The following report was adopted: “Whereas it has long been the desire of many members of this mission to have a school established for the instruction of their children, and this object received the deliberate sanction of our last General Meeting; and”
“(W)hereas the Providence of God seems to have opened the way for this undertaking, by providing a good location for the school, suitable teachers to take charge of it, and a sufficiency of other means for making a commencement. Therefore,”
“Resolved 1, That the foundation of this institution be laid with faith in God, relying upon his great and precious promises to believing parents, in behalf of their children, commending it to his care and love from its commencement, and looking unto him to build it up, cherish it, and make it a blessing to the church and the world.”
“Resolved 2, That the location of the school be at Punahou, in the vicinity of Honolulu.”
“Resolved 3, That $2,000 be appropriated from the funds of the mission, to aid in erecting the necessary buildings, and preparing the premises for the accommodation of the school, as soon as possible; but as this sum is inadequate to the wants of the school, even in its commencement, that it be commended to the private patronage of the brethren of the mission.”
“Resolved 4, That a Board of five Trustees be chosen, of whom the teacher shall be one, ex officio, whose duty it shall be to devise a plan for the school, carry it into operation, as soon as possible, watch over its interests, and regulate its affairs generally.” (Resolution of the General Meeting of the Sandwich Islands Mission, 1841)

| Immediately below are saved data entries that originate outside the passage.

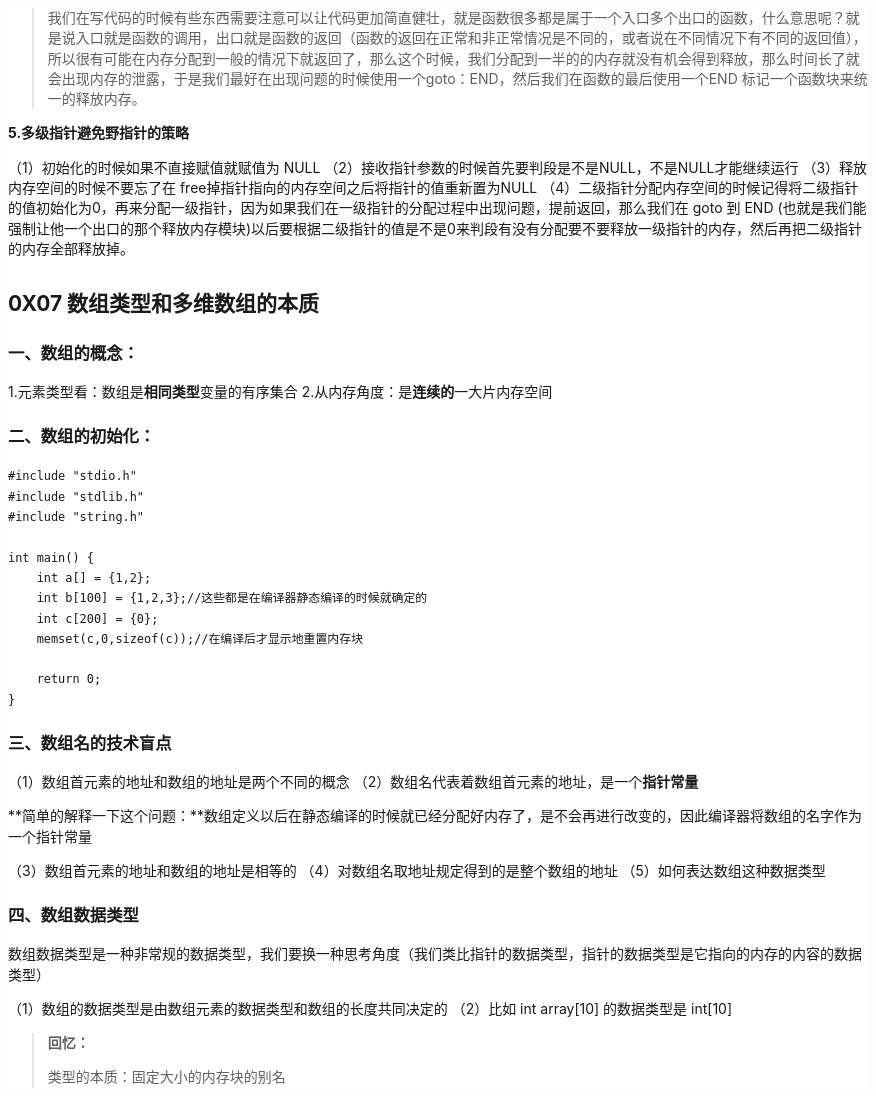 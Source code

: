> 我们在写代码的时候有些东西需要注意可以让代码更加简直健壮，就是函数很多都是属于一个入口多个出口的函数，什么意思呢？就是说入口就是函数的调用，出口就是函数的返回（函数的返回在正常和非正常情况是不同的，或者说在不同情况下有不同的返回值），所以很有可能在内存分配到一般的情况下就返回了，那么这个时候，我们分配到一半的的内存就没有机会得到释放，那么时间长了就会出现内存的泄露，于是我们最好在出现问题的时候使用一个goto：END，然后我们在函数的最后使用一个END 标记一个函数块来统一的释放内存。


**5.多级指针避免野指针的策略**

（1）初始化的时候如果不直接赋值就赋值为 NULL
（2）接收指针参数的时候首先要判段是不是NULL，不是NULL才能继续运行
（3）释放内存空间的时候不要忘了在 free掉指针指向的内存空间之后将指针的值重新置为NULL
（4）二级指针分配内存空间的时候记得将二级指针的值初始化为0，再来分配一级指针，因为如果我们在一级指针的分配过程中出现问题，提前返回，那么我们在 goto 到 END (也就是我们能强制让他一个出口的那个释放内存模块)以后要根据二级指针的值是不是0来判段有没有分配要不要释放一级指针的内存，然后再把二级指针的内存全部释放掉。

## **0X07 数组类型和多维数组的本质**

### **一、数组的概念：**
1.元素类型看：数组是**相同类型**变量的有序集合
2.从内存角度：是**连续的**一大片内存空间

### **二、数组的初始化：**

    #include "stdio.h"
    #include "stdlib.h"
    #include "string.h"
    
    int main() {
        int a[] = {1,2};
        int b[100] = {1,2,3};//这些都是在编译器静态编译的时候就确定的
        int c[200] = {0};
        memset(c,0,sizeof(c));//在编译后才显示地重置内存块
    
        return 0;
    }

### **三、数组名的技术盲点**

（1）数组首元素的地址和数组的地址是两个不同的概念
（2）数组名代表着数组首元素的地址，是一个**指针常量**

**简单的解释一下这个问题：**数组定义以后在静态编译的时候就已经分配好内存了，是不会再进行改变的，因此编译器将数组的名字作为一个指针常量

（3）数组首元素的地址和数组的地址是相等的
（4）对数组名取地址规定得到的是整个数组的地址
（5）如何表达数组这种数据类型

### **四、数组数据类型**

数组数据类型是一种非常规的数据类型，我们要换一种思考角度（我们类比指针的数据类型，指针的数据类型是它指向的内存的内容的数据类型）

（1）数组的数据类型是由数组元素的数据类型和数组的长度共同决定的
（2）比如  int array[10] 的数据类型是  int[10]

> **回忆：**
> 
> 类型的本质：固定大小的内存块的别名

A subsequent Resolution noted “That Mr (Daniel) Dole be located at Punahou, as teacher for the Children of the Mission.”
On July 11, 1842, fifteen children met for the first time in Punahou’s original E-shaped building. The first Board of Trustees (1841) included Rev. Daniel Dole, Rev. Richard Armstrong, Levi Chamberlain, Rev. John S Emerson and Gerrit P Judd. (Hawaiian Gazette, June 17, 1916)
By the end of that first year, 34-children from Sandwich Islands and Oregon missions were enrolled, only one over 12-years old. Tuition was $12 per term, and the school year covered three terms. (Punahou)

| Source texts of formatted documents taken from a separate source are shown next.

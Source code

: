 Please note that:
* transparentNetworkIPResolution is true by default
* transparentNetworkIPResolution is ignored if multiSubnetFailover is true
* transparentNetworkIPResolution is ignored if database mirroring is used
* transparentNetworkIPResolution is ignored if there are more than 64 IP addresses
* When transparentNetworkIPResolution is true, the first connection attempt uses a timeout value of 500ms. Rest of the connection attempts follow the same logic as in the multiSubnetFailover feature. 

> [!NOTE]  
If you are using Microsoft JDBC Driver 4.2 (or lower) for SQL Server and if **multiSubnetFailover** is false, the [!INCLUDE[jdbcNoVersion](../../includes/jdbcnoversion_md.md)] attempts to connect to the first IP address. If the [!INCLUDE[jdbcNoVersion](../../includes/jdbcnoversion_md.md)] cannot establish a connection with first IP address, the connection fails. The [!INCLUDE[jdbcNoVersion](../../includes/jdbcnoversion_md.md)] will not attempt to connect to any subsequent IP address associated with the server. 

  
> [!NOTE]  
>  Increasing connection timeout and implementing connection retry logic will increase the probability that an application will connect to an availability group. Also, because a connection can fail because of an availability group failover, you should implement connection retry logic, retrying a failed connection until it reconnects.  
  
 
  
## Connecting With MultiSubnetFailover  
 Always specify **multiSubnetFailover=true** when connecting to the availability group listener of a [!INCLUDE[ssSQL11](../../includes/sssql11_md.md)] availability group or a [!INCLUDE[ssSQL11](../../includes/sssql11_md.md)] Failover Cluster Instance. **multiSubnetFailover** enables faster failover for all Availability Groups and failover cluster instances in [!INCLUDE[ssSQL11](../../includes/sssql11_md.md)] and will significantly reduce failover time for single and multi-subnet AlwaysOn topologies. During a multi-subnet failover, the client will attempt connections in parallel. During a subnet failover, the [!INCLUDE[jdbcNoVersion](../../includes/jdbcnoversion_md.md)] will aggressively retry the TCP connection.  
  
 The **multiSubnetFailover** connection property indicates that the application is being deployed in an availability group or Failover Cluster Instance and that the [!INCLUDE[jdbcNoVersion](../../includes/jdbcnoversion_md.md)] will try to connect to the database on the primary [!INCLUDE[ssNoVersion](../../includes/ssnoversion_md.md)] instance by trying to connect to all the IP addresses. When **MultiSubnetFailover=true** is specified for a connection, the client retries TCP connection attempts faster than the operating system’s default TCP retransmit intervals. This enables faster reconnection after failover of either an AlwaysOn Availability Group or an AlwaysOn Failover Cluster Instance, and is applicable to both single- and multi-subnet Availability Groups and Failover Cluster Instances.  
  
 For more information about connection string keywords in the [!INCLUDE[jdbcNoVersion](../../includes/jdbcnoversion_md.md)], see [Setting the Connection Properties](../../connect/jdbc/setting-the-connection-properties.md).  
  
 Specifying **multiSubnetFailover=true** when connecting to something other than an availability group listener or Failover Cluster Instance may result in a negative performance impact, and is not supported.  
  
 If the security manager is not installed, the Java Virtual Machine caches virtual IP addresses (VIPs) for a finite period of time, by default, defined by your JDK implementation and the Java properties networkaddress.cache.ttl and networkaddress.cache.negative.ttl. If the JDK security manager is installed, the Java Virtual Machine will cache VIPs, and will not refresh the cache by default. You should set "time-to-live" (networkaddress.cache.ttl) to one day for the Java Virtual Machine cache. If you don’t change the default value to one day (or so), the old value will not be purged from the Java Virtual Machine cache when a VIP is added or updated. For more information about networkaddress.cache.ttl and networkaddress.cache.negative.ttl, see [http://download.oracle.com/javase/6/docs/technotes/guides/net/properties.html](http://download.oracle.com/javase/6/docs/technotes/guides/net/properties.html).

By 1851, Punahou officially opened its doors to all races and religions. (Students from Oregon, California and Tahiti were welcomed from 1841 – 1849.)
December 15 of that year, Old School Hall, “the new spacious school house,” opened officially to receive its first students. The building is still there and in use by the school.
“The founding of Punahou as a school for missionary children not only provided means of instruction for the children, of the Mission, but also gave a trend to the education and history of the Islands.”
“In 1841, at Punahou the Mission established this school and built for it simple halls of adobe. From this unpretentious beginning, the school has grown to its present prosperous condition.” (Report of the Superintendent of Public Education, 1900)
The curriculum at Punahou under Dole combined the elements of a classical education with a strong emphasis on manual labor in the school’s fields for the boys, and in domestic matters for the girls. The school raised much of its own food. (Burlin)
Some of Punahou’s early buildings include, Old School Hall (1852,) music studios; Bingham Hall (1882,) Bishop Hall of Science (1884,) Pauahi Hall (1894,) Charles R. Bishop Hall (1902,) recitation halls; Dole Hall and Rice Hall (1906,) dormitories; Cooke Library (1908) and Castle Hall (1913,) dormitory.
Dole Street, laid out in 1880 and part of the development of the lower Punahou pasture was named after Daniel Dole (other nearby streets were named after other Punahou presidents.)